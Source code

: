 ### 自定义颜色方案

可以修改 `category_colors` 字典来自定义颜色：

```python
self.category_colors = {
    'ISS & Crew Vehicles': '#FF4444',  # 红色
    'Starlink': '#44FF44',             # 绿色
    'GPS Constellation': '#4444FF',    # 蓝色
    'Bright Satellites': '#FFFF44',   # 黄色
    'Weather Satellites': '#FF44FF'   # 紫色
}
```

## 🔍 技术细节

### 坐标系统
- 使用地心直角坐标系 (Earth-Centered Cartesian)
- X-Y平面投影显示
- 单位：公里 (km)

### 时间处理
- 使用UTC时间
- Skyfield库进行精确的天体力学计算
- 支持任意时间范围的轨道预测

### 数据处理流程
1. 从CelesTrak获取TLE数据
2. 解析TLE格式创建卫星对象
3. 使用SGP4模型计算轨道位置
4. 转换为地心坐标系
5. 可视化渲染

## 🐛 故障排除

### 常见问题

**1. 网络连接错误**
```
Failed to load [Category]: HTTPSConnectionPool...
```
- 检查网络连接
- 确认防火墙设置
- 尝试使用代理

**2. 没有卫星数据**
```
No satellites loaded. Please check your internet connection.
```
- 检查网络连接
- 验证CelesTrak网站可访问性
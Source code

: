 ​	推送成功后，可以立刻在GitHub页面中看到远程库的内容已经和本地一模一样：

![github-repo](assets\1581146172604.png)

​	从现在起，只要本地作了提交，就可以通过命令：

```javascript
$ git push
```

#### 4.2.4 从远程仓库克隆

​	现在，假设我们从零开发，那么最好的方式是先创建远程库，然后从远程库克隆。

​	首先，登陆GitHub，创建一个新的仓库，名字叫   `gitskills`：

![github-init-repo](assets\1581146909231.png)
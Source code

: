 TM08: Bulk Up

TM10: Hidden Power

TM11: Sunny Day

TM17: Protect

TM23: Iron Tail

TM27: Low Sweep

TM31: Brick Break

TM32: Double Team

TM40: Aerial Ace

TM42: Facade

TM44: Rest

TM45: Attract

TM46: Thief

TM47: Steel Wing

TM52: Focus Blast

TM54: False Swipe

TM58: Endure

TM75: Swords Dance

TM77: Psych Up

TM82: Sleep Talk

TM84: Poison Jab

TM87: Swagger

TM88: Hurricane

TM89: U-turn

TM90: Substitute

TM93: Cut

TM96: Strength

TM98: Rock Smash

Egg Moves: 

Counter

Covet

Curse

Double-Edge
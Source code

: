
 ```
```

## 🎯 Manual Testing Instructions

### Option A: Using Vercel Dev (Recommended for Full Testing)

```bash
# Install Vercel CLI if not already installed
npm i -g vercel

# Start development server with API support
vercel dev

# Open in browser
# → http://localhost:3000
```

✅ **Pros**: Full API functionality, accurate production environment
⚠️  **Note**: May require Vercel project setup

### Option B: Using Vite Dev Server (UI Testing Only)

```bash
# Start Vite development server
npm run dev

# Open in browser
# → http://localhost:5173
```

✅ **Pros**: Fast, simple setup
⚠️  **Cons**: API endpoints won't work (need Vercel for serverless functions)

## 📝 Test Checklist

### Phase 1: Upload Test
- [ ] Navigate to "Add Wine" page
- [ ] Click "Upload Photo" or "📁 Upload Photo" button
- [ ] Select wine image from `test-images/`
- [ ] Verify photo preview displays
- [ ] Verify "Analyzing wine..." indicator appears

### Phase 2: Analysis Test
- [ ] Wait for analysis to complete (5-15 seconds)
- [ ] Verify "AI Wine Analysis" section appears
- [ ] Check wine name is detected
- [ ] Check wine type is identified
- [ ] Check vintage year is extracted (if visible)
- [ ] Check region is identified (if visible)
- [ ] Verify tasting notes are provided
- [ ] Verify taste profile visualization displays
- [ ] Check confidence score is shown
=-=-=
## What the task requires:
Copy each line of the listing above that includes the word "setup".

## The answer:
⚠️  **Note**: May require Vercel project setup
✅ **Pros**: Fast, simple setup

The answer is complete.